# How to complete this task
The listing below contains a span that opens with the line containing "- [ ] 함수(또는 메서드)의 길이가 15라인을 넘어가지 않도록 구현한다." and closes with the line containing "- [ ] else 예약어를 쓰지 않는다.". Return that span exactly.

● ● ● ● ● ● ●

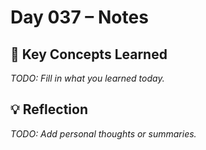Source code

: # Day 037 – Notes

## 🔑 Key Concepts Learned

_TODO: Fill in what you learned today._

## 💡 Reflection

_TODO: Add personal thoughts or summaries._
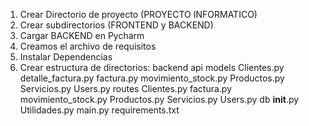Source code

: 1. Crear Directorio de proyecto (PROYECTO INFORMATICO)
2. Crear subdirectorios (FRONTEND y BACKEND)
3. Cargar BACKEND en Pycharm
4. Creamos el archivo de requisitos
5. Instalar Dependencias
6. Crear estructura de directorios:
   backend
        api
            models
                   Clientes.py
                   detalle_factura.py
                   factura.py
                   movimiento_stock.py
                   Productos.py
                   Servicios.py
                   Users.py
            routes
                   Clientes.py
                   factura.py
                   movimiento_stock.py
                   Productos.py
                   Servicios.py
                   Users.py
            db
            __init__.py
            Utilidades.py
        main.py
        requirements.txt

● ● ● ● ● ● ●

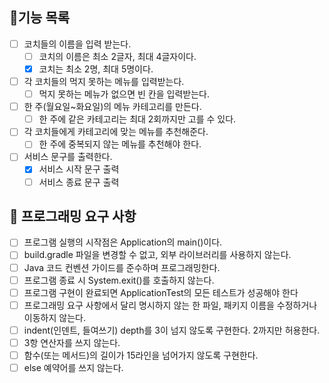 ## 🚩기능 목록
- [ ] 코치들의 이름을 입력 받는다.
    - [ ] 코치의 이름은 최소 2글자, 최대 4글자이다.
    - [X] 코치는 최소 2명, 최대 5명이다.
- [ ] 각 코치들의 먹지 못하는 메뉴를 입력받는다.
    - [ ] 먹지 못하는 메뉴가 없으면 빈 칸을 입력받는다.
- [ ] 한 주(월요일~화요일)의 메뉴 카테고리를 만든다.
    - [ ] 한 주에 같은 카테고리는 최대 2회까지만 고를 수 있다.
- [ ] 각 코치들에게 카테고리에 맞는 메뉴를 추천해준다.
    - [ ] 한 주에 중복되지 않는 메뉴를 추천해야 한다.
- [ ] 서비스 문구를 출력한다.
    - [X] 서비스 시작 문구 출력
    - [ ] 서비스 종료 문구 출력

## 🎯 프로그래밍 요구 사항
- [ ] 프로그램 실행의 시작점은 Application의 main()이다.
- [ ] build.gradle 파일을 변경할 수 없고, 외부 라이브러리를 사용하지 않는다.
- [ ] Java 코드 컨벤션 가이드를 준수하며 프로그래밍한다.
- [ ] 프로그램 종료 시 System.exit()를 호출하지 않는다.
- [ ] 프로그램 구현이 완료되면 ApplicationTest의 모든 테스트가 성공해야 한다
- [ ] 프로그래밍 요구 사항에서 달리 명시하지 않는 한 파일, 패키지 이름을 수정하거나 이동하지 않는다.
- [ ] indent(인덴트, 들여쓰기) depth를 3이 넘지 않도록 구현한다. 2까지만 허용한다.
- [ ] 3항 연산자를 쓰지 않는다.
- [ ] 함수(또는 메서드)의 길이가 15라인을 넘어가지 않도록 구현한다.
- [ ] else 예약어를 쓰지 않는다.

● ● ● ● ● ● ●

# Reply
- [ ] 함수(또는 메서드)의 길이가 15라인을 넘어가지 않도록 구현한다.
- [ ] else 예약어를 쓰지 않는다.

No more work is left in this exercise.